As a pioneer scholar of women’s history, I approached this book with considerable interest and anticipation. After all, the field of European women’s history today stands at the crossroads of many vibrant scholarly debates. And it also has been at the center of innovation and change in the discipline of history itself. As I expected, this collection draws on many of the innovations in ‘doing’ women’s history developed over the past several decades. It also sets a new thematic and methodological agenda for exploring the structural and discursive worlds negotiated by different women in the societies of the European past since 1700.

Women’s history, as is well known, emerged in tandem with the second wave of feminism in the West starting in the late 1960s, part of a transnational political movement deeply committed to the importance of history for social change. History mattered a great deal; it showed indeed that new social movements sustain and, in turn, are supported by research agendas that reframe the past in innovative ways, raising previously marginalized groups to new prominence. Like my own, the careers of many of the early pioneers combined feminist social advocacy outside the academy with teaching a new curricula inside and developing women’s studies programs, which still serve as sites of interdisciplinary dialogues as well as places of sociability and guardians of equity.

This pioneer generation made a seemingly obvious yet, as it turns out, still profoundly challenging observation.
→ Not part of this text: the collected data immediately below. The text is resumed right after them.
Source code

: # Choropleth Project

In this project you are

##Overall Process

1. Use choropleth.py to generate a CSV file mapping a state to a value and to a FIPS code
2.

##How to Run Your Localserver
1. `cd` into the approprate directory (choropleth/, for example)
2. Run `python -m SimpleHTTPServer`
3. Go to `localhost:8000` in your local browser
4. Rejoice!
The traditional academic field of history, which became part of the university curriculum in the early nineteenth century, had developed essentially with no regard to women’s diverse lives and worlds. Its organizational and conceptual schemas as well as its working paradigms claimed to describe a universal human past while, in effect, drawing only on men’s experiences in so-called public life - in state politics, diplomacy, the economy, the military, and in wartime, to mention the traditional subfields of history. Yet, women have always lived in history. What does it mean to write a history that credits women’s and men’s lives? A question as valid and radical today as it was thirty years ago. Demonstrating the partial nature of the discipline of history, early works in herstory recovered a lost past and, in the process, began to shake up many fundamental assumptions in the wider discipline concerning matters of causality, significance, the frames for historical periods, turning points, and markers, as well as the biological basis of sex differences. The inclusion of women rewrote the parameters of class, one of the key working concepts in modern history. It drew attention to arenas beyond the points of production in factories or at construction sites that traditionally were seen to shape class consciousness, and it turned attention also to issues of reproduction and family life, neighborhood solidarities, and patterns of consumption. And the new focus on women began to critically examine the unspoken polarities that long had guided historical work: the separation of public and private spheres, of family and state, as well as of production and reproduction. The title of the book I published with Marilyn J. Boxer in 1987 put on the research agenda the important goal of Connecting Spheres.1 Perhaps not surprisingly at all, the intellectual ferment generated by the challenges of women’s history prepared the groundwork for the receptivity of gender analysis, now a vital component of recent historical scholarship and very much present in this book.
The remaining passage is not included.